The song is particularly meaningful to me for another reason. Its words were composed by none other than my own son’s Rosh Yeshivah, Rav Yehoshua Weitzman of Yeshivat Hesder Maalot.
Rav Weitzman’s yeshivah has produced thousands of IDF soldiers over the past fifty years. I am of course immensely proud that my son has become a combat soldier in the Givati Brigade, along with 36 friends from his shiur in Maalot. Yet simultaneously, I am naturally consumed with worry. And I am also distressed that he will have to do a minimum of seventy days reserve duty annually until he is forty-five due to the IDF manpower shortage.

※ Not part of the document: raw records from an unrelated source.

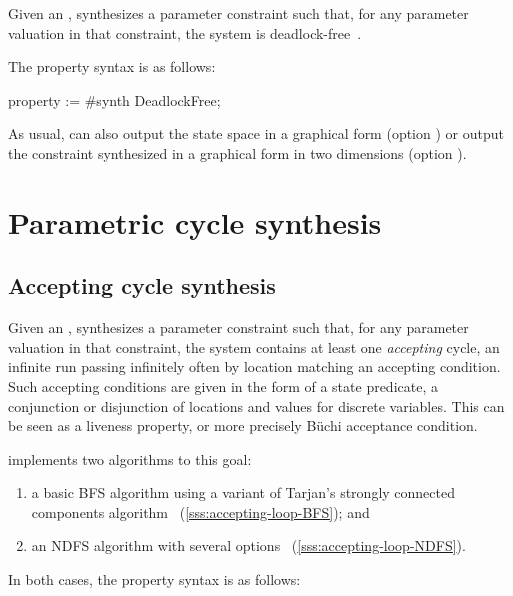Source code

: Given an \NIPTA{}, \PDFC{} synthesizes a parameter constraint such that, for any parameter valuation in that constraint, the system is deadlock-free~\cite{Andre16}.

The property syntax is as follows:

\begin{IMITATORproperty}
property := #synth DeadlockFree;
\end{IMITATORproperty}

As usual, \imitator{} can also
output the state space in a graphical form (option )
or
output the constraint synthesized in a graphical form in two dimensions (option ).


\section{Parametric cycle synthesis}\label{ss:mode:LoopSynth}


\subsection{Accepting cycle synthesis}\label{ss:accepting-loop}
Given an \NIPTA{}, \imitator{} synthesizes a parameter constraint such that, for any parameter valuation in that constraint, the system contains at least one \emph{accepting} cycle, \ie{} an infinite run passing infinitely often by location matching an accepting condition.
Such accepting conditions are given in the form of a state predicate, \ie{} a conjunction or disjunction of locations and values for discrete variables.
This can be seen as a liveness property, or more precisely Büchi acceptance condition.

\imitator{} implements two algorithms to this goal:
\begin{enumerate}
	\item a basic BFS algorithm using a variant of Tarjan's strongly connected components algorithm~\cite{AAPP21} (\cref{sss:accepting-loop-BFS}); and
	\item an NDFS algorithm with several options~\cite{NPP18,AAPP21} (\cref{sss:accepting-loop-NDFS}).
\end{enumerate}

In both cases, the property syntax is as follows:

It’s going to be a long journey. I have to keep reminding myself, Am HaNetzach Lo Mefached MiDerech Arucha.
I therefore felt like I had been punched in the gut when I saw the following poster advertising the charedi rally against IDF service taking place tomorrow:
Are you @#$%& kidding me?!
You take a phrase composed for the dedication of those facing genuine hardship, ready to sacrifice their very lives, and which draws strength from the Jews who fought in Biblical times until today. And you pervert it for a completely modern phenomenon of a hundred thousand Jews in yeshivah (a large portion of whom are not even actually learning) who are trying to avoid all responsibility to their brethren (and demand to be financially supported for it)?!
And you call those who want to change this situation rodfei haTorah?! Like there’s no other possible reason that we want charedim to enlist? Like there’s no manpower shortage which means that thousands of men have had to leave their yeshivot, their jobs, their wives, their children for much of the last two years, causing people’s careers to collapse, their marriages and families to fall apart, thousands of cases of PTSD, mental and physical harm and even death?!
But of course, charedim don’t care about any of that. They don’t care about the rest of the Jewish People, because as far as they are concerned, charedim are the only Jewish People who count (except when it comes to getting financial support).
We’ve survived the Egyptians, the Amalekites, the Babylonians, the Persians, the Greeks, the Romans, the Crusaders, the Nazis. I hope that we can also survive the Jews who don’t care about the rest of us and just want to drain our resources and strength, leaving us vulnerable to the Arabs - and the non-charedi MKs who enthusiastically enable all this for the sake of short-term power.





I have a challenge for today's charedim. Find one authority living in Europe before World War II who claimed that those learning Torah full time in yeshiva protect us from our enemies
As someone who routinely takes issue with your posts, I'm getting annoyed by the fact that I've been agreeing with your posts more and more. In all honesty, I hope you have been deliberately finding the right tone that reflects standing up for what's right and being harsh as appropriate instead of just expressing what feels like hatred and driving wedges deeper for no constructive reason. That's what is usually feels like and as justifiable as you find it emotionally, your voice is too important to hide behind that. Your voice makes a difference.